The worst year for US equities and bonds since 1932 as the “everything bubble” explodes

While the cryptocurrency markets have taken a beating in 2022, neither have US equities, bonds, or real estate.

It has been a difficult year for investors, and not only crypto investors, with United States (U.S.) bonds enduring their worst year in decades and U.S. equities falling about 20% since the beginning of 2022.

Return on investment for US equities and bonds from 1871 to 2022. The Financial Times is the source.
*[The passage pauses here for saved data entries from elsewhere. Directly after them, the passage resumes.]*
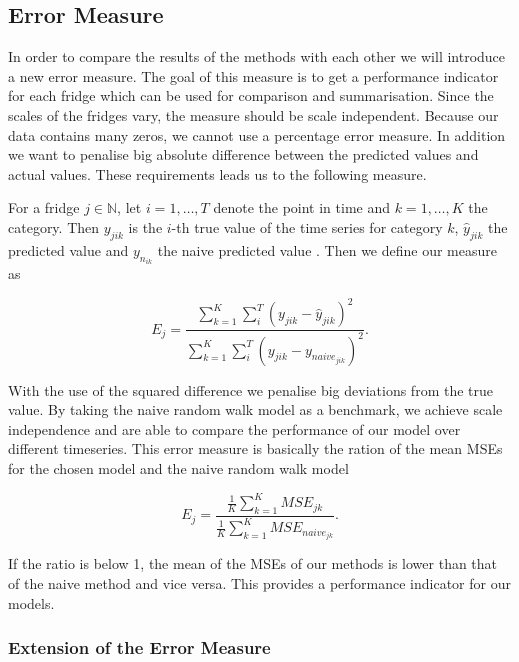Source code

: \subsection{Error Measure}
\label{sec: Error Measure}

In order to compare the results of the methods with each other we will introduce a new error measure. The goal of this measure is to get a performance indicator for each fridge which can be used for comparison and summarisation. Since the scales of the fridges vary, the measure should be scale independent. Because our data contains many zeros, we cannot use a percentage error measure. In addition we want to penalise big absolute difference between the predicted values and actual values. These requirements leads us to the following measure.

For a fridge $j \in \mathbb{N}$, let $i = 1,\ldots,T$ denote the point in time and $k=1,\ldots,K$ the category. Then $y_{jik}$ is the $i$-th true value of the time series for category $k$, $\hat{y}_{jik}$ the predicted value and $y_{n_{ik}}$ the naive predicted value . Then we define our measure as

\begin{equation}
E_j=\frac{\sum_{k=1}^{K}\sum_{i}^T(y_{jik}-\hat{y}_{jik})^2}{\sum_{k=1}^{K}\sum_{i}^T(y_{jik}-y_{naive_{jik}})^2}.
\label{eq: Error Measure}
\end{equation}

With the use of the squared difference we penalise big deviations from the true value. By taking the naive random walk model as a benchmark, we achieve scale independence and are able to compare the performance of our model over different timeseries. This error measure is basically the ration of the mean MSEs for the chosen model and the naive random walk model

\begin{equation}
E_j=\frac{\frac{1}{K}\sum_{k=1}^K MSE_{jk}}{\frac{1}{K}\sum_{k=1}^K MSE_{naive_{jk}}}.
\label{eq: Error Measure MSE}
\end{equation}

If the ratio is below 1, the mean of the MSEs of our methods is lower than that of the naive method and vice versa. This provides a performance indicator for our models. 

\subsubsection{Extension of the Error Measure}
\label{sec:Error Measure Extension}

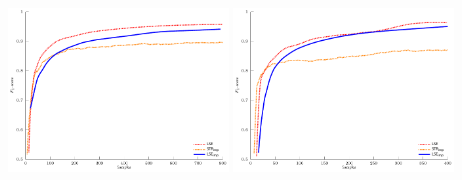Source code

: \documentclass[10pt,mathserif,serif,handout]{beamer}
\begin{document}
\begin{frame}
\begin{center}
\includegraphics[width=2.3in]{figures/ev_chl_imp}
\includegraphics[width=2.3in]{figures/ev_bgape_imp}
\end{center}
\end{frame}
\end{document}
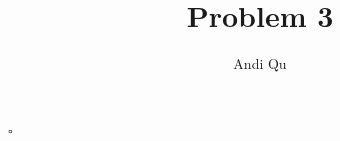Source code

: \documentclass[11pt]{scrartcl}
\title{Problem 3}
\author{Andi Qu}
\newcommand*{\QED}{\hfill\ensuremath{\square}}%
\begin{document}
\maketitle



\QED
\end{document}
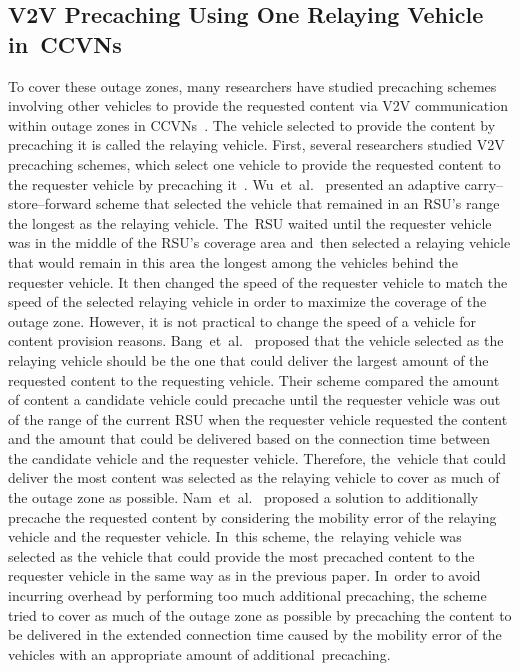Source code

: \documentclass[sensors,aricle,accept,pdftex,moreauthors]{Definitions/mdpi}
\begin{document}
\subsection{V2V Precaching Using One Relaying Vehicle in~CCVNs}
To cover these outage zones, many researchers have studied precaching schemes involving other vehicles to provide the requested content via V2V communication within outage zones in CCVNs~\cite{Wu2013, Bang2020, Nam2022, Ahmed2018, Guo2017}.
The vehicle selected to provide the content by precaching it is called the relaying vehicle.
First, several researchers studied V2V precaching schemes, which select one vehicle to provide the requested content to the requester vehicle by precaching it~\cite{Wu2013, Bang2020, Nam2022}.
Wu~et~al.~\cite{Wu2013} presented an adaptive carry--store--forward scheme that selected the vehicle that remained in an RSU's range the longest as the relaying vehicle. The~RSU waited until the requester vehicle was in the middle of the RSU's coverage area and~then selected a relaying vehicle that would remain in this area the longest among the vehicles behind the requester vehicle. It then changed the speed of the requester vehicle to match the speed of the selected relaying vehicle in order to maximize the coverage of the outage zone. However, it is not practical to change the speed of a vehicle for content provision reasons.
Bang~et~al.~\cite{Bang2020} proposed that the vehicle selected as the relaying vehicle should be the one that could deliver the largest amount of the requested content to the requesting vehicle. Their scheme compared the amount of content a candidate vehicle could precache until the requester vehicle was out of the range of the current RSU when the requester vehicle requested the content and the amount that could be delivered based on the connection time between the candidate vehicle and the requester vehicle. Therefore, the~vehicle that could deliver the most content was selected as the relaying vehicle to cover as much of the outage zone as possible.
Nam~et~al.~\cite{Nam2022} proposed a solution to additionally precache the requested content by considering the mobility error of the relaying vehicle and the requester vehicle. In~this scheme, the~relaying vehicle was selected as the vehicle that could provide the most precached content to the requester vehicle in the same way as in the previous paper. In~order to avoid incurring overhead by performing too much additional precaching, the scheme tried to cover as much of the outage zone as possible by precaching the content to be delivered in the extended connection time caused by the mobility error of the vehicles with an appropriate amount of additional~precaching.
\end{document}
Similarly, tech stocks, which some believe correlate with the price of cryptocurrencies, have not had a fantastic year.

An index that tracks the performance of U.S. corporations in the sector lost 35.76 percent during the course of the year.

Yahoo Finance reports that the share values of well-known technology companies such as Netflix, Meta, Zoom, Spotify, and Tesla have declined by between 51% and 70% during the last few years.

Even the “safe as houses” real estate industry has begun to show indications of distress, with the Federal Housing Finance Agency reporting that U.S. home prices were unchanged in September and October.

These stock and industry reductions may help put the current crypto winter into perspective, given that the whole crypto market value went from $2.25 trillion to $798 billion over the course of the year, a decrease of 64.5%, and that crypto millionaires suffered enormous losses.

Throughout 2022, many crypto crises have occurred, including the failures of FTX, Celsius, and Three Arrows Capital, as well as the Terra network.

According to a tweet sent on the 30th of December by financial expert Andreas Steno, “every asset class” is down drastically in 2022, and real estate will shortly follow.